# The problem
The response must reproduce exactly every line of the material below holding the word "사용하지".

# Dataset records

━━━━━━━━

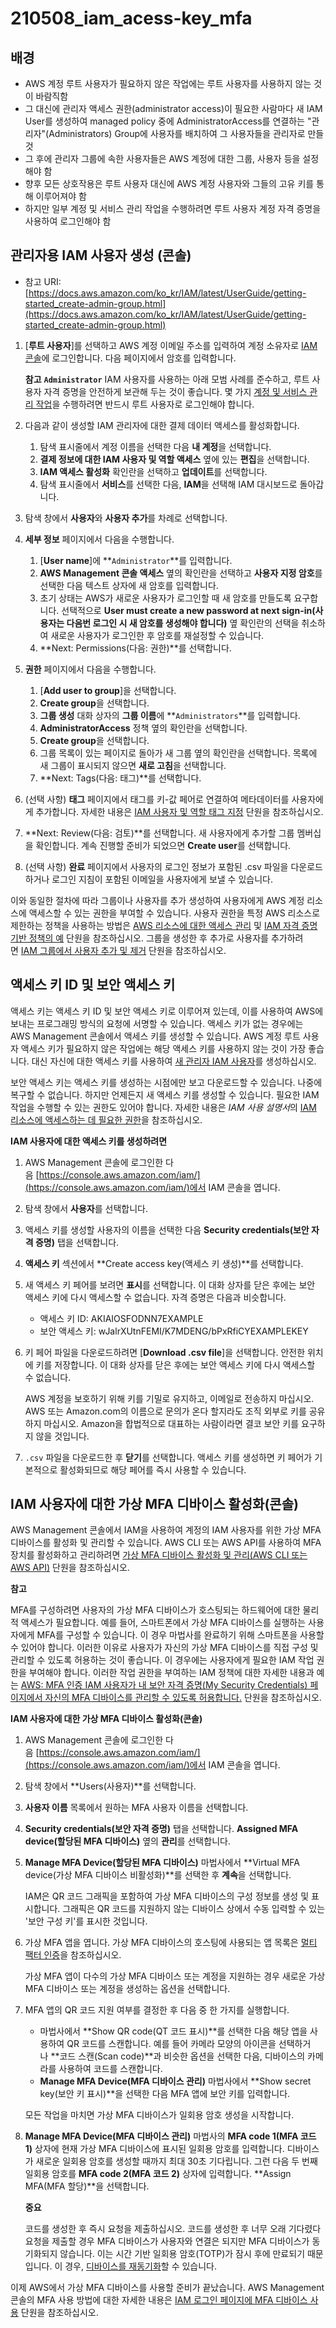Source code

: # 210508_iam_acess-key_mfa

## 배경

- AWS 계정 루트 사용자가 필요하지 않은 작업에는 루트 사용자를 사용하지 않는 것이 바람직함
- 그 대신에 관리자 액세스 권한(administrator access)이 필요한 사람마다 새 IAM User를 생성하여 managed policy 중에 AdministratorAccess를 연결하는 "관리자"(Administrators) Group에 사용자를 배치하여 그 사용자들을 관리자로 만들 것
- 그 후에 관리자 그룹에 속한 사용자들은 AWS 계정에 대한 그룹, 사용자 등을 설정해야 함
- 향후 모든 상호작용은 루트 사용자 대신에 AWS 계정 사용자와 그들의 고유 키를 통해 이루어져야 함
- 하지만 일부 계정 및 서비스 관리 작업을 수행하려면 루트 사용자 계정 자격 증명을 사용하여 로그인해야 함

## 관리자용 IAM 사용자 생성 (콘솔)

- 참고 URI: [https://docs.aws.amazon.com/ko_kr/IAM/latest/UserGuide/getting-started_create-admin-group.html](https://docs.aws.amazon.com/ko_kr/IAM/latest/UserGuide/getting-started_create-admin-group.html)

1. [**루트 사용자**]를 선택하고 AWS 계정 이메일 주소를 입력하여 계정 소유자로 [IAM 콘솔](https://console.aws.amazon.com/iam/)에 로그인합니다. 다음 페이지에서 암호를 입력합니다.

    **참고**
    **`Administrator`** IAM 사용자를 사용하는 아래 모범 사례를 준수하고, 루트 사용자 자격 증명을 안전하게 보관해 두는 것이 좋습니다. 몇 가지 [계정 및 서비스 관리 작업](https://docs.aws.amazon.com/general/latest/gr/aws_tasks-that-require-root.html)을 수행하려면 반드시 루트 사용자로 로그인해야 합니다.

2. 다음과 같이 생성할 IAM 관리자에 대한 결제 데이터 액세스를 활성화합니다.
    1. 탐색 표시줄에서 계정 이름을 선택한 다음 **내 계정**을 선택합니다.
    2. **결제 정보에 대한 IAM 사용자 및 역할 액세스** 옆에 있는 **편집**을 선택합니다.
    3. **IAM 액세스 활성화** 확인란을 선택하고 **업데이트**를 선택합니다.
    4. 탐색 표시줄에서 **서비스**를 선택한 다음, **IAM**을 선택해 IAM 대시보드로 돌아갑니다.
3. 탐색 창에서 **사용자**와 **사용자 추가**를 차례로 선택합니다.
4. **세부 정보** 페이지에서 다음을 수행합니다.
    1. [**User name**]에 **`Administrator`**를 입력합니다.
    2. **AWS Management 콘솔 액세스** 옆의 확인란을 선택하고 **사용자 지정 암호**를 선택한 다음 텍스트 상자에 새 암호를 입력합니다.
    3. 초기 상태는 AWS가 새로운 사용자가 로그인할 때 새 암호를 만들도록 요구합니다. 선택적으로 **User must create a new password at next sign-in(사용자는 다음번 로그인 시 새 암호를 생성해야 합니다)** 옆 확인란의 선택을 취소하여 새로운 사용자가 로그인한 후 암호를 재설정할 수 있습니다.
    4. **Next: Permissions(다음: 권한)**를 선택합니다.
5. **권한** 페이지에서 다음을 수행합니다.
    1. [**Add user to group**]을 선택합니다.
    2. **Create group**을 선택합니다.
    3. **그룹 생성** 대화 상자의 **그룹 이름**에 **`Administrators`**를 입력합니다.
    4. **AdministratorAccess** 정책 옆의 확인란을 선택합니다.
    5. **Create group**을 선택합니다.
    6. 그룹 목록이 있는 페이지로 돌아가 새 그룹 옆의 확인란을 선택합니다. 목록에 새 그룹이 표시되지 않으면 **새로 고침**을 선택합니다.
    7. **Next: Tags(다음: 태그)**를 선택합니다.
6. (선택 사항) **태그** 페이지에서 태그를 키-값 페어로 연결하여 메타데이터를 사용자에게 추가합니다. 자세한 내용은 [IAM 사용자 및 역할 태그 지정](https://docs.aws.amazon.com/ko_kr/IAM/latest/UserGuide/id_tags.html) 단원을 참조하십시오.
7. **Next: Review(다음: 검토)**를 선택합니다. 새 사용자에게 추가할 그룹 멤버십을 확인합니다. 계속 진행할 준비가 되었으면 **Create user**를 선택합니다.
8. (선택 사항) **완료** 페이지에서 사용자의 로그인 정보가 포함된 .csv 파일을 다운로드하거나 로그인 지침이 포함된 이메일을 사용자에게 보낼 수 있습니다.

이와 동일한 절차에 따라 그룹이나 사용자를 추가 생성하여 사용자에게 AWS 계정 리소스에 액세스할 수 있는 권한을 부여할 수 있습니다. 사용자 권한을 특정 AWS 리소스로 제한하는 정책을 사용하는 방법은 [AWS 리소스에 대한 액세스 관리](https://docs.aws.amazon.com/ko_kr/IAM/latest/UserGuide/access.html) 및 [IAM 자격 증명 기반 정책의 예](https://docs.aws.amazon.com/ko_kr/IAM/latest/UserGuide/access_policies_examples.html) 단원을 참조하십시오. 그룹을 생성한 후 추가로 사용자를 추가하려면 [IAM 그룹에서 사용자 추가 및 제거](https://docs.aws.amazon.com/ko_kr/IAM/latest/UserGuide/id_groups_manage_add-remove-users.html) 단원을 참조하십시오.

## 액세스 키 ID 및 보안 액세스 키

액세스 키는 액세스 키 ID 및 보안 액세스 키로 이루어져 있는데, 이를 사용하여 AWS에 보내는 프로그래밍 방식의 요청에 서명할 수 있습니다. 액세스 키가 없는 경우에는 AWS Management 콘솔에서 액세스 키를 생성할 수 있습니다. AWS 계정 루트 사용자 액세스 키가 필요하지 않은 작업에는 해당 액세스 키를 사용하지 않는 것이 가장 좋습니다. 대신 자신에 대한 액세스 키를 사용하여 [새 관리자 IAM 사용자](https://docs.aws.amazon.com/IAM/latest/UserGuide/getting-started_create-admin-group.html)를 생성하십시오.

보안 액세스 키는 액세스 키를 생성하는 시점에만 보고 다운로드할 수 있습니다. 나중에 복구할 수 없습니다. 하지만 언제든지 새 액세스 키를 생성할 수 있습니다. 필요한 IAM 작업을 수행할 수 있는 권한도 있어야 합니다. 자세한 내용은 *IAM 사용 설명서*의 [IAM 리소스에 액세스하는 데 필요한 권한](https://docs.aws.amazon.com/IAM/latest/UserGuide/access_permissions-required.html)을 참조하십시오.

**IAM 사용자에 대한 액세스 키를 생성하려면**

1. AWS Management 콘솔에 로그인한 다음 [https://console.aws.amazon.com/iam/](https://console.aws.amazon.com/iam/)에서 IAM 콘솔을 엽니다.
2. 탐색 창에서 **사용자**를 선택합니다.
3. 액세스 키를 생성할 사용자의 이름을 선택한 다음 **Security credentials(보안 자격 증명)** 탭을 선택합니다.
4. **액세스 키** 섹션에서 **Create access key(액세스 키 생성)**를 선택합니다.
5. 새 액세스 키 페어를 보려면 **표시**를 선택합니다. 이 대화 상자를 닫은 후에는 보안 액세스 키에 다시 액세스할 수 없습니다. 자격 증명은 다음과 비슷합니다.
    - 액세스 키 ID: AKIAIOSFODNN7EXAMPLE
    - 보안 액세스 키: wJalrXUtnFEMI/K7MDENG/bPxRfiCYEXAMPLEKEY
6. 키 페어 파일을 다운로드하려면 [**Download .csv file**]을 선택합니다. 안전한 위치에 키를 저장합니다. 이 대화 상자를 닫은 후에는 보안 액세스 키에 다시 액세스할 수 없습니다.

    AWS 계정을 보호하기 위해 키를 기밀로 유지하고, 이메일로 전송하지 마십시오. AWS 또는 Amazon.com의 이름으로 문의가 온다 할지라도 조직 외부로 키를 공유하지 마십시오. Amazon을 합법적으로 대표하는 사람이라면 결코 보안 키를 요구하지 않을 것입니다.

7. `.csv` 파일을 다운로드한 후 **닫기**를 선택합니다. 액세스 키를 생성하면 키 페어가 기본적으로 활성화되므로 해당 페어를 즉시 사용할 수 있습니다.

## IAM 사용자에 대한 가상 MFA 디바이스 활성화(콘솔)

AWS Management 콘솔에서 IAM을 사용하여 계정의 IAM 사용자를 위한 가상 MFA 디바이스를 활성화 및 관리할 수 있습니다. AWS CLI 또는 AWS API를 사용하여 MFA 장치를 활성화하고 관리하려면 [가상 MFA 디바이스 활성화 및 관리(AWS CLI 또는 AWS API)](https://docs.aws.amazon.com/ko_kr/IAM/latest/UserGuide/id_credentials_mfa_enable_cliapi.html) 단원을 참조하십시오.

**참고**

MFA를 구성하려면 사용자의 가상 MFA 디바이스가 호스팅되는 하드웨어에 대한 물리적 액세스가 필요합니다. 예를 들어, 스마트폰에서 가상 MFA 디바이스를 실행하는 사용자에게 MFA를 구성할 수 있습니다. 이 경우 마법사를 완료하기 위해 스마트폰을 사용할 수 있어야 합니다. 이러한 이유로 사용자가 자신의 가상 MFA 디바이스를 직접 구성 및 관리할 수 있도록 허용하는 것이 좋습니다. 이 경우에는 사용자에게 필요한 IAM 작업 권한을 부여해야 합니다. 이러한 작업 권한을 부여하는 IAM 정책에 대한 자세한 내용과 예는 [AWS: MFA 인증 IAM 사용자가 내 보안 자격 증명(My Security Credentials) 페이지에서 자신의 MFA 디바이스를 관리할 수 있도록 허용합니다.](https://docs.aws.amazon.com/ko_kr/IAM/latest/UserGuide/reference_policies_examples_aws_my-sec-creds-self-manage-mfa-only.html) 단원을 참조하십시오.

**IAM 사용자에 대한 가상 MFA 디바이스 활성화(콘솔)**

1. AWS Management 콘솔에 로그인한 다음 [https://console.aws.amazon.com/iam/](https://console.aws.amazon.com/iam/)에서 IAM 콘솔을 엽니다.
2. 탐색 창에서 **Users(사용자)**를 선택합니다.
3. **사용자 이름** 목록에서 원하는 MFA 사용자 이름을 선택합니다.
4. **Security credentials(보안 자격 증명)** 탭을 선택합니다. **Assigned MFA device(할당된 MFA 디바이스)** 옆의 **관리**를 선택합니다.
5. **Manage MFA Device(할당된 MFA 디바이스)** 마법사에서 **Virtual MFA device(가상 MFA 디바이스 비활성화)**를 선택한 후 **계속**을 선택합니다.

    IAM은 QR 코드 그래픽을 포함하여 가상 MFA 디바이스의 구성 정보를 생성 및 표시합니다. 그래픽은 QR 코드를 지원하지 않는 디바이스 상에서 수동 입력할 수 있는 '보안 구성 키'를 표시한 것입니다.

6. 가상 MFA 앱을 엽니다. 가상 MFA 디바이스의 호스팅에 사용되는 앱 목록은 [멀티 팩터 인증](http://aws.amazon.com/iam/details/mfa/)을 참조하십시오.

    가상 MFA 앱이 다수의 가상 MFA 디바이스 또는 계정을 지원하는 경우 새로운 가상 MFA 디바이스 또는 계정을 생성하는 옵션을 선택합니다.

7. MFA 앱의 QR 코드 지원 여부를 결정한 후 다음 중 한 가지를 실행합니다.
    - 마법사에서 **Show QR code(QT 코드 표시)**를 선택한 다음 해당 앱을 사용하여 QR 코드를 스캔합니다. 예를 들어 카메라 모양의 아이콘을 선택하거나 **코드 스캔(Scan code)**과 비슷한 옵션을 선택한 다음, 디바이스의 카메라를 사용하여 코드를 스캔합니다.
    - **Manage MFA Device(MFA 디바이스 관리)** 마법사에서 **Show secret key(보안 키 표시)**을 선택한 다음 MFA 앱에 보안 키를 입력합니다.

    모든 작업을 마치면 가상 MFA 디바이스가 일회용 암호 생성을 시작합니다.

8. **Manage MFA Device(MFA 디바이스 관리)** 마법사의 **MFA code 1(MFA 코드 1)** 상자에 현재 가상 MFA 디바이스에 표시된 일회용 암호를 입력합니다. 디바이스가 새로운 일회용 암호를 생성할 때까지 최대 30초 기다립니다. 그런 다음 두 번째 일회용 암호를 **MFA code 2(MFA 코드 2)** 상자에 입력합니다. **Assign MFA(MFA 할당)**을 선택합니다.

    **중요**

    코드를 생성한 후 즉시 요청을 제출하십시오. 코드를 생성한 후 너무 오래 기다렸다 요청을 제출할 경우 MFA 디바이스가 사용자와 연결은 되지만 MFA 디바이스가 동기화되지 않습니다. 이는 시간 기반 일회용 암호(TOTP)가 잠시 후에 만료되기 때문입니다. 이 경우, [디바이스를 재동기화](https://docs.aws.amazon.com/ko_kr/IAM/latest/UserGuide/id_credentials_mfa_sync.html)할 수 있습니다.

이제 AWS에서 가상 MFA 디바이스를 사용할 준비가 끝났습니다. AWS Management 콘솔의 MFA 사용 방법에 대한 자세한 내용은 [IAM 로그인 페이지에 MFA 디바이스 사용](https://docs.aws.amazon.com/ko_kr/IAM/latest/UserGuide/console_sign-in-mfa.html) 단원을 참조하십시오.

━━━━━━━━

# Task output
- AWS 계정 루트 사용자가 필요하지 않은 작업에는 루트 사용자를 사용하지 않는 것이 바람직함
액세스 키는 액세스 키 ID 및 보안 액세스 키로 이루어져 있는데, 이를 사용하여 AWS에 보내는 프로그래밍 방식의 요청에 서명할 수 있습니다. 액세스 키가 없는 경우에는 AWS Management 콘솔에서 액세스 키를 생성할 수 있습니다. AWS 계정 루트 사용자 액세스 키가 필요하지 않은 작업에는 해당 액세스 키를 사용하지 않는 것이 가장 좋습니다. 대신 자신에 대한 액세스 키를 사용하여 [새 관리자 IAM 사용자](https://docs.aws.amazon.com/IAM/latest/UserGuide/getting-started_create-admin-group.html)를 생성하십시오.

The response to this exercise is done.